Mostra a realidade que o Congresso do PCP é, sempre, um tempo de avaliação crítica (e autocrítica) do trabalho desenvolvido pelo Partido e pelas suas organizações; um tempo de análise aprofundada sobre a situação nacional e internacional e as evoluções verificadas; um tempo de definição de orientações e de linhas de acção tendo em conta os resultados da análise da situação; um tempo de análise ao estado do Partido, de avaliação dos resultados das medidas aplicadas visando o reforço partidário, de definição de novas medidas com o mesmo objectivo; um tempo de qualificada intervenção do colectivo partidário através da sua participação no processo de eleição do Comité Central que dirigirá o Partido até ao congresso seguinte.

Mostra igualmente a realidade que a componente participativa, ou seja, a participação dos militantes em todo o processo preparatório de um congresso, assume no PCP níveis que em nenhum outro partido nacional são atingidos - sublinhe-se: em nenhum outro partido nacional. E sublinhe-se não para nos mirarmos embevecidos no espelho da constatação de uma realidade positiva, mas antes no sentido de valorizarmos a participação e de procurarmos contribuir para que, no XVII Congresso, ela seja ainda maior e mais ampla do que em anteriores congressos. Isto porque sabemos que
a participação é a principal medida de aferição de conteúdo democrático – seja no plano da sociedade, seja no plano da vida interna dos partidos e associações políticas. E sabemos também que uma maior e mais intensa participação conduz, em linha recta, a uma mais forte e mais rica democracia. E sabemos ainda que sem participação não há democracia – por muito que se procure iludir e mascarar essa realidade. Por isso, é tempo, talvez, de os partidos que não se cansam nem têm vergonha de ostentar, em palavras, um funcionamento democrático interno desmentido inexoravelmente pela realidade, olharem para si próprios e se democratizarem - em vez de procurarem obrigar o PCP, através de leis aprovadas em flagrante atropelo dos princípios democráticos, a imitá-los nas suas práticas tão carentes de conteúdo democrático.

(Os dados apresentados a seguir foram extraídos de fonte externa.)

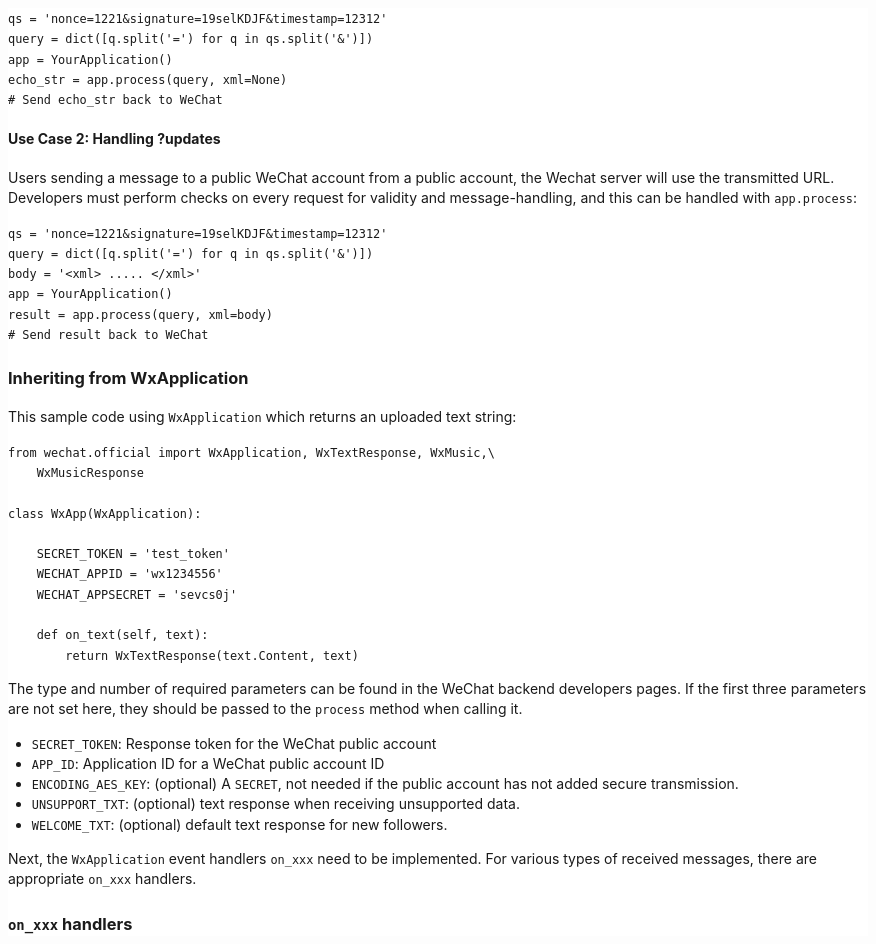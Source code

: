 	qs = 'nonce=1221&signature=19selKDJF&timestamp=12312'
	query = dict([q.split('=') for q in qs.split('&')])
	app = YourApplication()
	echo_str = app.process(query, xml=None)
	# Send echo_str back to WeChat
	

#### Use Case 2: Handling ?updates

Users sending a message to a public WeChat account from a public account, the
Wechat server will use the transmitted URL. Developers must perform checks on
every request for validity and message-handling, and this can be handled with
`app.process`:

	qs = 'nonce=1221&signature=19selKDJF&timestamp=12312'
	query = dict([q.split('=') for q in qs.split('&')])
	body = '<xml> ..... </xml>'
	app = YourApplication()
	result = app.process(query, xml=body)
	# Send result back to WeChat


### Inheriting from WxApplication

This sample code using `WxApplication` which returns an uploaded text string:

	from wechat.official import WxApplication, WxTextResponse, WxMusic,\
		WxMusicResponse
	
	class WxApp(WxApplication):
	
    	SECRET_TOKEN = 'test_token'
	    WECHAT_APPID = 'wx1234556'
	    WECHAT_APPSECRET = 'sevcs0j'

    	def on_text(self, text):
        	return WxTextResponse(text.Content, text)


The type and number of required parameters can be found in the WeChat backend
developers pages. If the first three parameters are not set here, they should
be passed to the `process` method when calling it.
	
- `SECRET_TOKEN`: Response token for the WeChat public account
- `APP_ID`: Application ID for a WeChat public account ID
- `ENCODING_AES_KEY`: (optional) A `SECRET`, not needed if the public account
   has not added secure transmission.
- `UNSUPPORT_TXT`: (optional) text response when receiving unsupported data.
- `WELCOME_TXT`: (optional) default text response for new followers.

Next, the `WxApplication` event handlers `on_xxx` need to be implemented. For
various types of received messages, there are appropriate `on_xxx` handlers.

### `on_xxx` handlers
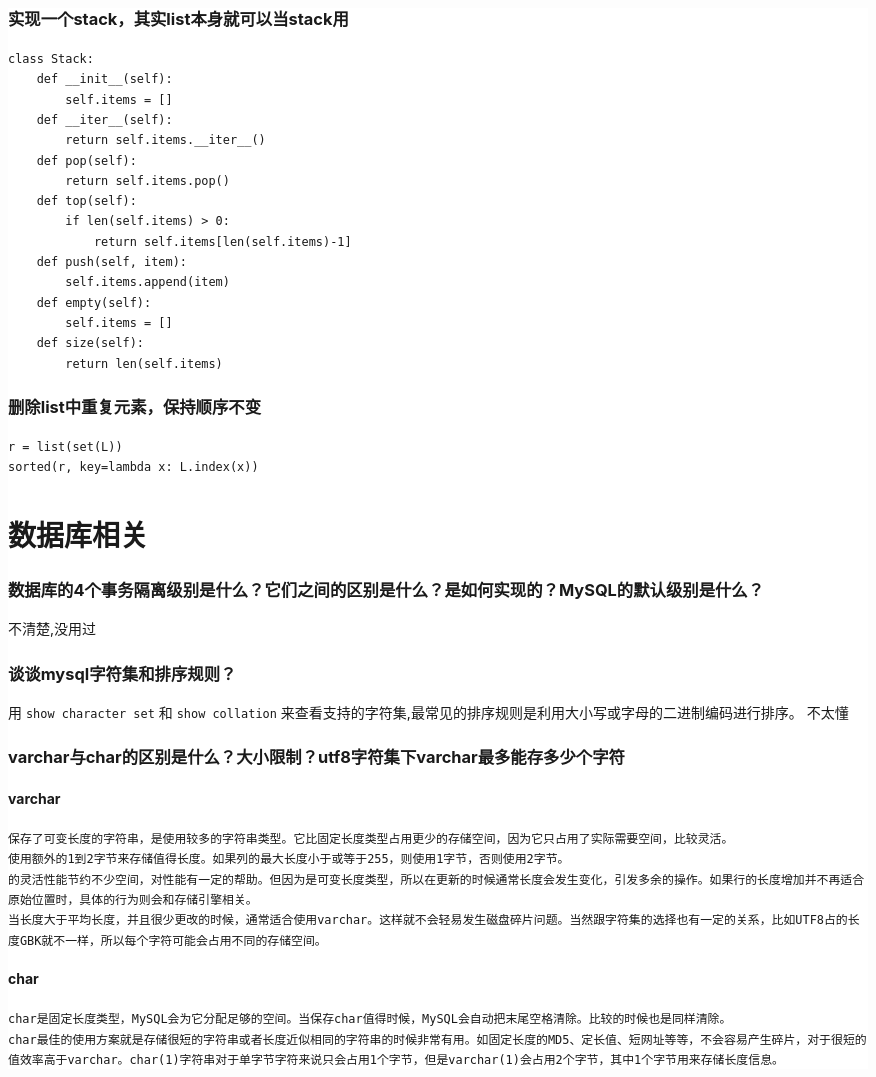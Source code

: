 ### 实现一个stack，其实list本身就可以当stack用

```
class Stack:
    def __init__(self):
        self.items = []
    def __iter__(self):
        return self.items.__iter__()
    def pop(self):
        return self.items.pop()
    def top(self):
        if len(self.items) > 0:
            return self.items[len(self.items)-1]
    def push(self, item):
        self.items.append(item)
    def empty(self):
        self.items = []
    def size(self):
        return len(self.items)
```

### 删除list中重复元素，保持顺序不变

```
r = list(set(L))
sorted(r, key=lambda x: L.index(x))
```



# 数据库相关

### 数据库的4个事务隔离级别是什么？它们之间的区别是什么？是如何实现的？MySQL的默认级别是什么？
 不清楚,没用过

### 谈谈mysql字符集和排序规则？
用 `show character set` 和 `show collation` 来查看支持的字符集,最常见的排序规则是利用大小写或字母的二进制编码进行排序。
不太懂

### varchar与char的区别是什么？大小限制？utf8字符集下varchar最多能存多少个字符
#### varchar 

    保存了可变长度的字符串，是使用较多的字符串类型。它比固定长度类型占用更少的存储空间，因为它只占用了实际需要空间，比较灵活。
    使用额外的1到2字节来存储值得长度。如果列的最大长度小于或等于255，则使用1字节，否则使用2字节。
    的灵活性能节约不少空间，对性能有一定的帮助。但因为是可变长度类型，所以在更新的时候通常长度会发生变化，引发多余的操作。如果行的长度增加并不再适合原始位置时，具体的行为则会和存储引擎相关。
    当长度大于平均长度，并且很少更改的时候，通常适合使用varchar。这样就不会轻易发生磁盘碎片问题。当然跟字符集的选择也有一定的关系，比如UTF8占的长度GBK就不一样，所以每个字符可能会占用不同的存储空间。

#### char
    
    char是固定长度类型，MySQL会为它分配足够的空间。当保存char值得时候，MySQL会自动把末尾空格清除。比较的时候也是同样清除。
    char最佳的使用方案就是存储很短的字符串或者长度近似相同的字符串的时候非常有用。如固定长度的MD5、定长值、短网址等等，不会容易产生碎片，对于很短的值效率高于varchar。char(1)字符串对于单字节字符来说只会占用1个字节，但是varchar(1)会占用2个字节，其中1个字节用来存储长度信息。
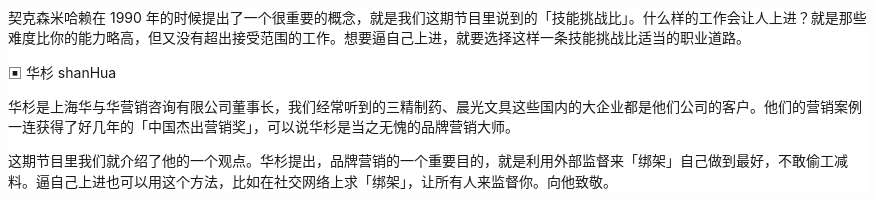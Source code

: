 契克森米哈赖在 1990 年的时候提出了一个很重要的概念，就是我们这期节目里说到的「技能挑战比」。什么样的工作会让人上进？就是那些难度比你的能力略高，但又没有超出接受范围的工作。想要逼自己上进，就要选择这样一条技能挑战比适当的职业道路。 

▣ 华杉 shanHua

华杉是上海华与华营销咨询有限公司董事长，我们经常听到的三精制药、晨光文具这些国内的大企业都是他们公司的客户。他们的营销案例一连获得了好几年的「中国杰出营销奖」，可以说华杉是当之无愧的品牌营销大师。

这期节目里我们就介绍了他的一个观点。华杉提出，品牌营销的一个重要目的，就是利用外部监督来「绑架」自己做到最好，不敢偷工减料。逼自己上进也可以用这个方法，比如在社交网络上求「绑架」，让所有人来监督你。向他致敬。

O XVII Congresso do PCP, cuja importância justifica e exige o maior empenhamento do colectivo partidário, é a mais relevante tarefa que se coloca aos militantes comunistas no decorrer do próximo ano. O êxito do Congresso – e, portanto, o aproveitamento das potencialidades existentes em matéria de reforço orgânico do Partido e de aumento da sua influência social, eleitoral e política – depende em grande medida da dimensão desse empenhamento. Nada nem ninguém substitui com vantagens a intervenção de milhares de militantes no espaço fraterno, livre, amplo, democrático do debate partidário. Preparemo-nos, então, para ocupar esse espaço de exposição frontal de todas as opiniões, de construção colectiva da opinião colectiva. E não esqueçamos que outras tarefas nos esperam: as tarefas da luta contra a política de direita, nas quais nada nem ninguém substitui os militantes comunistas. Por isso, e porque, como costumamos dizer, o Partido não encerra para Congresso, tenhamos em conta a necessidade de harmonizar a participação – que se quer intensa - na preparação deste Congresso, com a participação – que se quer intensa – no combate à política do Governo e na procura de uma alternativa que inicie a resolução dos muitos e graves problemas que afligem os trabalhadores, o povo e o País.